Elements other than aliens entered her thoughts. There must be a reason, she thought. She noted during research that the general UFO-abduction timeline corresponded to dramatic advances in the application of electromagnetic frequencies (EMFs). In time, Haley became convinced that she, and other abductees—perhaps every one—had not been abducted at all, but subjected to government-mandated EMF mind control. Haley pointed out that exposure to the frequencies alters the victim’s consciousness, and can even implant voices in the brain.

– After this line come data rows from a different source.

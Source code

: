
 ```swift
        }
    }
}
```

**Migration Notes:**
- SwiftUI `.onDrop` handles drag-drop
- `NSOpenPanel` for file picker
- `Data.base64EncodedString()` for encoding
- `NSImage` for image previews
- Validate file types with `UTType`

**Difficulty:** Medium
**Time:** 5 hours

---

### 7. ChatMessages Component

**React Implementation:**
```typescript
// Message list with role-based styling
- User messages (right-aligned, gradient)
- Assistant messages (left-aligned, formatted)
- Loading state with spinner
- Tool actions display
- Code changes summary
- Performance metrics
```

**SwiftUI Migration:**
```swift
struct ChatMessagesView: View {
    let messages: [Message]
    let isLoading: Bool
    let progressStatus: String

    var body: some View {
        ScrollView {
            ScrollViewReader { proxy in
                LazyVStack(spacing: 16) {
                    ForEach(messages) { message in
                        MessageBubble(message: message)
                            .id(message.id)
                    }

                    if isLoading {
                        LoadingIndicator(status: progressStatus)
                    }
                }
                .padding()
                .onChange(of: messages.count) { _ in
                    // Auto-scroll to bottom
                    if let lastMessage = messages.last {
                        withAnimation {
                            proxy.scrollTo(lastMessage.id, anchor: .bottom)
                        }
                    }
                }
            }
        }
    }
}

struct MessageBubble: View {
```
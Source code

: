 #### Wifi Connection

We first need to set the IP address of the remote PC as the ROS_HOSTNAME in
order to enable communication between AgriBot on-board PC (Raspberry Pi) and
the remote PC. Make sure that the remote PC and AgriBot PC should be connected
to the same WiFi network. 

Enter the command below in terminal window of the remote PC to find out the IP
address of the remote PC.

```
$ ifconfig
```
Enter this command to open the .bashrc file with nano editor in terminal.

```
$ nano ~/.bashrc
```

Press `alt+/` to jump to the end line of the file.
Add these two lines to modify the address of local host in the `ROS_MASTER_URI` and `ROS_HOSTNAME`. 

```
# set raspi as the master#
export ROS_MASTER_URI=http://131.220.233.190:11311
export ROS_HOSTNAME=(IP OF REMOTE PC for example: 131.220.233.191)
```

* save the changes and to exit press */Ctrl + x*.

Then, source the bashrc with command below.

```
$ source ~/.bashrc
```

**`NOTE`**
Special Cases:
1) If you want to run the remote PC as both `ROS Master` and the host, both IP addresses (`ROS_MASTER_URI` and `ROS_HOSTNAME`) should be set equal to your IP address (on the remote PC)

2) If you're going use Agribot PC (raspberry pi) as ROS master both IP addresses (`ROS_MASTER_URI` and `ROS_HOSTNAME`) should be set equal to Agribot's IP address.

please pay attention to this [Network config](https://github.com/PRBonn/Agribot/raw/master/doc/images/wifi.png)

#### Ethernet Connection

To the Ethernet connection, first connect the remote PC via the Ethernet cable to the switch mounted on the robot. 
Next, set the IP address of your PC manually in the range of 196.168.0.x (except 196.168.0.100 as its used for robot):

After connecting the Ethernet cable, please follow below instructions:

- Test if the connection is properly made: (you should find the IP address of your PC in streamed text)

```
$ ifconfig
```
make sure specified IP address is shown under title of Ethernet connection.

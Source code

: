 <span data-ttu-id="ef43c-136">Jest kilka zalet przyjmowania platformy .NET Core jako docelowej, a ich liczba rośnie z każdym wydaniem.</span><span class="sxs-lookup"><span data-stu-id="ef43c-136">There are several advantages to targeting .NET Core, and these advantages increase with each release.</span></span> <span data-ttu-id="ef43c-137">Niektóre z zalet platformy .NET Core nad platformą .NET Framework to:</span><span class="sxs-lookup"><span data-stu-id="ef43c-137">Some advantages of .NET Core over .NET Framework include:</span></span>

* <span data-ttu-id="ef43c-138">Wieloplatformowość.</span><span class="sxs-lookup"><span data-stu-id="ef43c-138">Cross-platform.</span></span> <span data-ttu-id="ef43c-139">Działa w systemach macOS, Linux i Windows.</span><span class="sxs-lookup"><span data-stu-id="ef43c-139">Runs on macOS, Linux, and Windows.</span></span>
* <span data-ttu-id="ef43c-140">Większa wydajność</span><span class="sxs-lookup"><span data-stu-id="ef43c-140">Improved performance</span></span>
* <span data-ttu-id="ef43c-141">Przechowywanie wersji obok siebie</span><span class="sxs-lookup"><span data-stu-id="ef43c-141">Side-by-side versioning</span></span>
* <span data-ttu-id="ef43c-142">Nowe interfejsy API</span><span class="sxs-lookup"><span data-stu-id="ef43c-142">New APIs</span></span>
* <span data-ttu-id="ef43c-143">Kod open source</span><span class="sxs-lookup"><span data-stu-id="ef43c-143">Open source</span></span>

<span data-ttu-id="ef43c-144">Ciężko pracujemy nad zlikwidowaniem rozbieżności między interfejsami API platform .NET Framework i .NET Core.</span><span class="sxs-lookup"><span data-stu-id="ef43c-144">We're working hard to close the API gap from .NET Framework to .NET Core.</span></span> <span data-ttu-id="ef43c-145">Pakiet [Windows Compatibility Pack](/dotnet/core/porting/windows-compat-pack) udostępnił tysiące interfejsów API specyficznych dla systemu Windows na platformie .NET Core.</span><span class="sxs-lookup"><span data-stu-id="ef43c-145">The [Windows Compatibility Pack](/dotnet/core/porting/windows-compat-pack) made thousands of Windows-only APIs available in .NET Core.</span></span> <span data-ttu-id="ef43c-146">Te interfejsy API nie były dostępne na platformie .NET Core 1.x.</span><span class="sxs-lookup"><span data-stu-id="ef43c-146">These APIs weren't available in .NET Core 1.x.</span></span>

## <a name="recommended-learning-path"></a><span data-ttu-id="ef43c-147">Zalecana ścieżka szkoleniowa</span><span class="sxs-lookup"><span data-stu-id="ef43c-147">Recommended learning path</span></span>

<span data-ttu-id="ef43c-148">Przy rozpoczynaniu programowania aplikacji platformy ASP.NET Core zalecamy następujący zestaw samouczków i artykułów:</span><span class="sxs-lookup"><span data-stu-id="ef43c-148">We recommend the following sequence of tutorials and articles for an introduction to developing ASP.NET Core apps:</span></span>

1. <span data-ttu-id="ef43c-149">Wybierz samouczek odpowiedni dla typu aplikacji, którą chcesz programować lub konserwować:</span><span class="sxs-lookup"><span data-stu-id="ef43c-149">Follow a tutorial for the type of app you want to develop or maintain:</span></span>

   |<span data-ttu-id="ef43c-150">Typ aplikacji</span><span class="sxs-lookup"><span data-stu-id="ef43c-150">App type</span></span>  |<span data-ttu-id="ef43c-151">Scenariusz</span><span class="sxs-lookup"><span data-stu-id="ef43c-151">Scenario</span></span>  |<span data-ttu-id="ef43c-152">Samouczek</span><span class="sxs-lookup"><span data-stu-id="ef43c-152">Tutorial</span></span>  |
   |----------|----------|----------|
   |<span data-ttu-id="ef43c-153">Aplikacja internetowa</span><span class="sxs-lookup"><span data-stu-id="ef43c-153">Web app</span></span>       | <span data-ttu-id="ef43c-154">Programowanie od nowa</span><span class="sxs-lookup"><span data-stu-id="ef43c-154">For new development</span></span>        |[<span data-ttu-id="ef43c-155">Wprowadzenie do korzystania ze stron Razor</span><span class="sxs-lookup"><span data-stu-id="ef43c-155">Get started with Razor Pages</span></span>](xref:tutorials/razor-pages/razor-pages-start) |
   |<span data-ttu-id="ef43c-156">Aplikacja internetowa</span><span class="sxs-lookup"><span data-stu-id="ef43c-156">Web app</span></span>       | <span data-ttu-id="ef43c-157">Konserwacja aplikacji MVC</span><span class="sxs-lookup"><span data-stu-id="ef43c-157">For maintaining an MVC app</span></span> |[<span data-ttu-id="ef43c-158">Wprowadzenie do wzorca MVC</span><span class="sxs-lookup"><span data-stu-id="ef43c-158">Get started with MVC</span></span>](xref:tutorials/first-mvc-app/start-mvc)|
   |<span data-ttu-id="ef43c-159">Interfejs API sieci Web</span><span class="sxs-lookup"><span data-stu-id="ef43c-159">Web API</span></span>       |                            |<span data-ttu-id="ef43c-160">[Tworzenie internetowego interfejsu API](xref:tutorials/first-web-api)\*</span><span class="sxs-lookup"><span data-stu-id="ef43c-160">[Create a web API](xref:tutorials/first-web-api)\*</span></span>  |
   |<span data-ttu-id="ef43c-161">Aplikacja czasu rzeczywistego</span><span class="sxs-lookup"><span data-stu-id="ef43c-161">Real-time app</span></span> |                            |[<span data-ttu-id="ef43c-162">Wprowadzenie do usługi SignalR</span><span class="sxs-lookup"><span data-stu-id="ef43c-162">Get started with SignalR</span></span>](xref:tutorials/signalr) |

Assisted after 1993 by her second husband, a UFOlogist named Marc Davenport, Haley continued to research her past, and the experiences of other abductees. Her 2003 book Unlocking Alien Closets: Abductions, Mind Control and Spirituality introduced her followers to her revised, conspiratorial turn of mind.

Physical discomfort dogged Haley in June 2000, when she heard voices in her head, and entered what she felt was an altered state of consciousness. Soon, she was temporarily paralyzed. Not long after, a helicopter hovered near her house.

In 2005, Haley’s husband and collaborator, Marc Davenport, died of cancer— cancer that Haley feels was induced by the government.

During a 2011 interview with UFO Trail blogger Jack Brewer, Haley said that after spending thousands of dollars and years in alien-abduction research, “the only evidence I found was of human-instigated mind control. . . .” Haley and other abductees had been guinea pigs. “That’s where the evidence pointed,” she told Brewer. “I didn’t find any concrete evidence—no absolute concrete evidence—of aliens, but plenty of evidence of human intervention” [emphasis in original transcript].

Despite her awareness of having been physically tortured by military personnel, Haley perseveres with her story, becoming the central figure in one of the most convoluted of all UFO abduction cases.